[ASSIGNMENT] Write out each record exactly as it stands. No pictures belong in the copy.

═══ INPUT MATERIAL

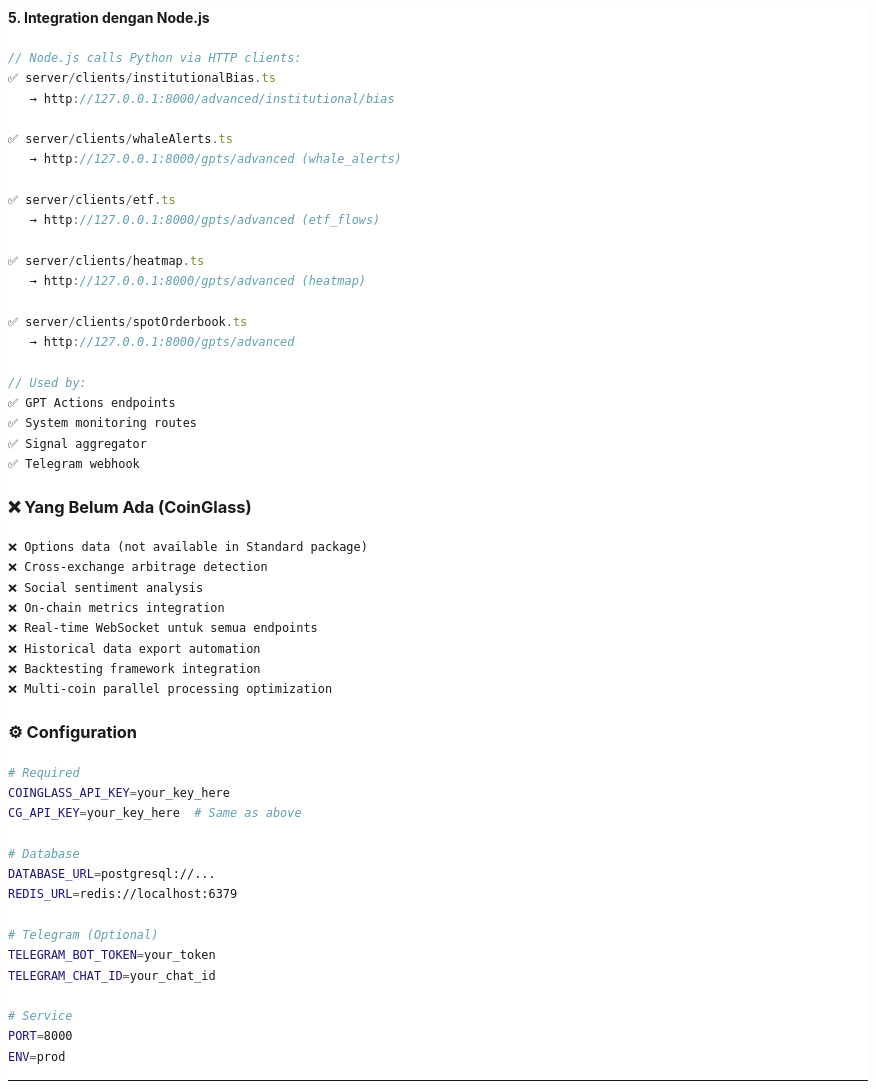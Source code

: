 #### **5. Integration dengan Node.js**
```typescript
// Node.js calls Python via HTTP clients:
✅ server/clients/institutionalBias.ts
   → http://127.0.0.1:8000/advanced/institutional/bias

✅ server/clients/whaleAlerts.ts
   → http://127.0.0.1:8000/gpts/advanced (whale_alerts)

✅ server/clients/etf.ts
   → http://127.0.0.1:8000/gpts/advanced (etf_flows)

✅ server/clients/heatmap.ts
   → http://127.0.0.1:8000/gpts/advanced (heatmap)

✅ server/clients/spotOrderbook.ts
   → http://127.0.0.1:8000/gpts/advanced

// Used by:
✅ GPT Actions endpoints
✅ System monitoring routes
✅ Signal aggregator
✅ Telegram webhook
```

### ❌ Yang Belum Ada (CoinGlass)

```
❌ Options data (not available in Standard package)
❌ Cross-exchange arbitrage detection
❌ Social sentiment analysis
❌ On-chain metrics integration
❌ Real-time WebSocket untuk semua endpoints
❌ Historical data export automation
❌ Backtesting framework integration
❌ Multi-coin parallel processing optimization
```

### ⚙️ Configuration
```bash
# Required
COINGLASS_API_KEY=your_key_here
CG_API_KEY=your_key_here  # Same as above

# Database
DATABASE_URL=postgresql://...
REDIS_URL=redis://localhost:6379

# Telegram (Optional)
TELEGRAM_BOT_TOKEN=your_token
TELEGRAM_CHAT_ID=your_chat_id

# Service
PORT=8000
ENV=prod
```

---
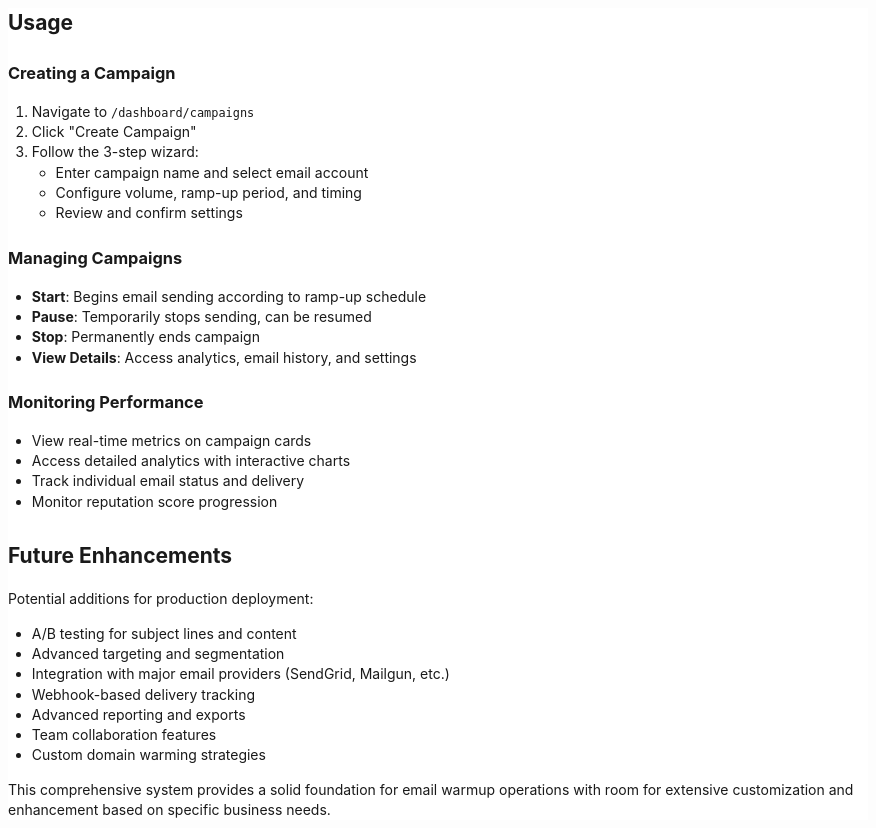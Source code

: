 ## Usage

### Creating a Campaign
1. Navigate to `/dashboard/campaigns`
2. Click "Create Campaign"
3. Follow the 3-step wizard:
   - Enter campaign name and select email account
   - Configure volume, ramp-up period, and timing
   - Review and confirm settings

### Managing Campaigns
- **Start**: Begins email sending according to ramp-up schedule
- **Pause**: Temporarily stops sending, can be resumed
- **Stop**: Permanently ends campaign
- **View Details**: Access analytics, email history, and settings

### Monitoring Performance
- View real-time metrics on campaign cards
- Access detailed analytics with interactive charts
- Track individual email status and delivery
- Monitor reputation score progression

## Future Enhancements

Potential additions for production deployment:
- A/B testing for subject lines and content
- Advanced targeting and segmentation
- Integration with major email providers (SendGrid, Mailgun, etc.)
- Webhook-based delivery tracking
- Advanced reporting and exports
- Team collaboration features
- Custom domain warming strategies

This comprehensive system provides a solid foundation for email warmup operations with room for extensive customization and enhancement based on specific business needs.
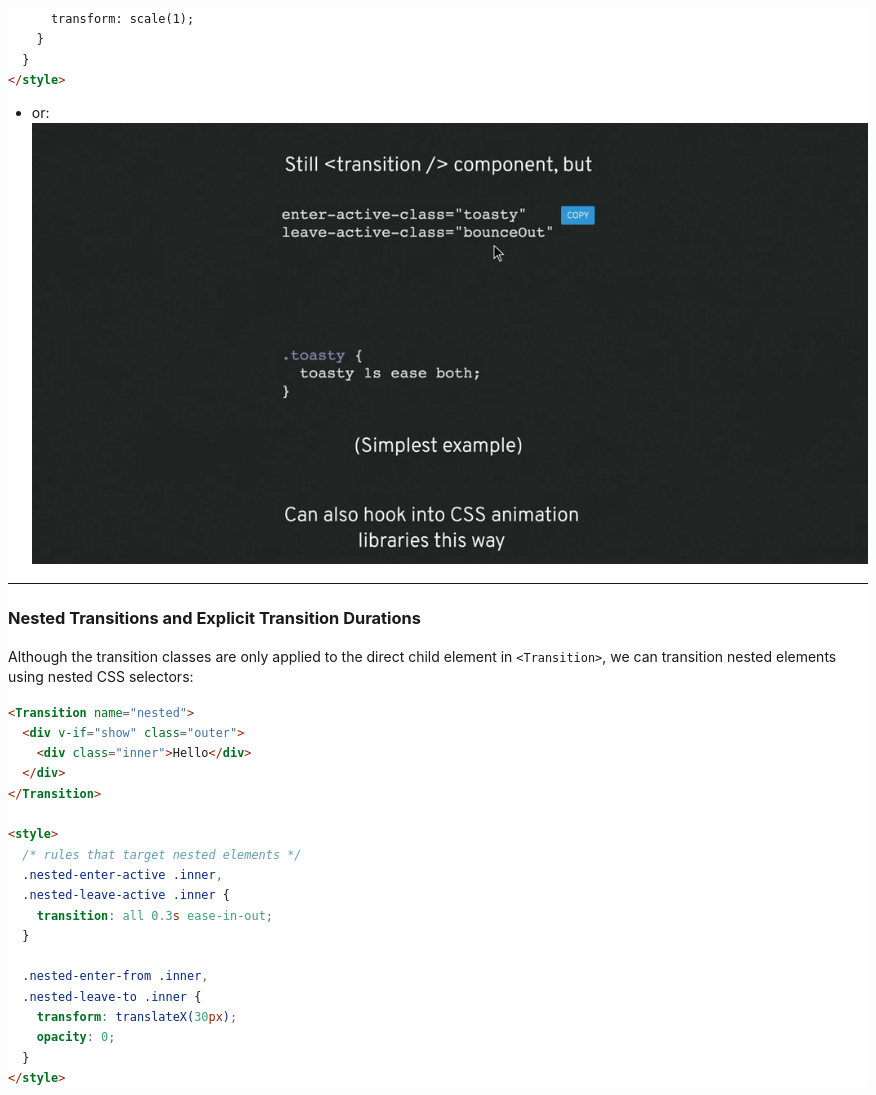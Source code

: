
   ```html
        transform: scale(1);
      }
    }
  </style>
  ```

  - or:
    ![transition-class](./img/transition-class.png)

---

### Nested Transitions and Explicit Transition Durations

Although the transition classes are only applied to the direct child element in `<Transition>`, we can transition nested elements using nested CSS selectors:

```html
<Transition name="nested">
  <div v-if="show" class="outer">
    <div class="inner">Hello</div>
  </div>
</Transition>

<style>
  /* rules that target nested elements */
  .nested-enter-active .inner,
  .nested-leave-active .inner {
    transition: all 0.3s ease-in-out;
  }

  .nested-enter-from .inner,
  .nested-leave-to .inner {
    transform: translateX(30px);
    opacity: 0;
  }
</style>
```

══════

[RESPONSE AREA]
Source code

: #### **5. Integration dengan Node.js**
```typescript
// Node.js calls Python via HTTP clients:
✅ server/clients/institutionalBias.ts
   → http://127.0.0.1:8000/advanced/institutional/bias

✅ server/clients/whaleAlerts.ts
   → http://127.0.0.1:8000/gpts/advanced (whale_alerts)

✅ server/clients/etf.ts
   → http://127.0.0.1:8000/gpts/advanced (etf_flows)

✅ server/clients/heatmap.ts
   → http://127.0.0.1:8000/gpts/advanced (heatmap)

✅ server/clients/spotOrderbook.ts
   → http://127.0.0.1:8000/gpts/advanced

// Used by:
✅ GPT Actions endpoints
✅ System monitoring routes
✅ Signal aggregator
✅ Telegram webhook
```

### ❌ Yang Belum Ada (CoinGlass)

```
❌ Options data (not available in Standard package)
❌ Cross-exchange arbitrage detection
❌ Social sentiment analysis
❌ On-chain metrics integration
❌ Real-time WebSocket untuk semua endpoints
❌ Historical data export automation
❌ Backtesting framework integration
❌ Multi-coin parallel processing optimization
```

### ⚙️ Configuration
```bash
# Required
COINGLASS_API_KEY=your_key_here
CG_API_KEY=your_key_here  # Same as above

# Database
DATABASE_URL=postgresql://...
REDIS_URL=redis://localhost:6379

# Telegram (Optional)
TELEGRAM_BOT_TOKEN=your_token
TELEGRAM_CHAT_ID=your_chat_id

# Service
PORT=8000
ENV=prod
```

---
Source code

: ## Usage

### Creating a Campaign
1. Navigate to `/dashboard/campaigns`
2. Click "Create Campaign"
3. Follow the 3-step wizard:
   - Enter campaign name and select email account
   - Configure volume, ramp-up period, and timing
   - Review and confirm settings

### Managing Campaigns
- **Start**: Begins email sending according to ramp-up schedule
- **Pause**: Temporarily stops sending, can be resumed
- **Stop**: Permanently ends campaign
- **View Details**: Access analytics, email history, and settings

### Monitoring Performance
- View real-time metrics on campaign cards
- Access detailed analytics with interactive charts
- Track individual email status and delivery
- Monitor reputation score progression

## Future Enhancements

Potential additions for production deployment:
- A/B testing for subject lines and content
- Advanced targeting and segmentation
- Integration with major email providers (SendGrid, Mailgun, etc.)
- Webhook-based delivery tracking
- Advanced reporting and exports
- Team collaboration features
- Custom domain warming strategies

This comprehensive system provides a solid foundation for email warmup operations with room for extensive customization and enhancement based on specific business needs.
Source code

:
   ```html
        transform: scale(1);
      }
    }
  </style>
  ```

  - or:
    ![transition-class](./img/transition-class.png)

---

### Nested Transitions and Explicit Transition Durations

Although the transition classes are only applied to the direct child element in `<Transition>`, we can transition nested elements using nested CSS selectors:

```html
<Transition name="nested">
  <div v-if="show" class="outer">
    <div class="inner">Hello</div>
  </div>
</Transition>

<style>
  /* rules that target nested elements */
  .nested-enter-active .inner,
  .nested-leave-active .inner {
    transition: all 0.3s ease-in-out;
  }

  .nested-enter-from .inner,
  .nested-leave-to .inner {
    transform: translateX(30px);
    opacity: 0;
  }
</style>
```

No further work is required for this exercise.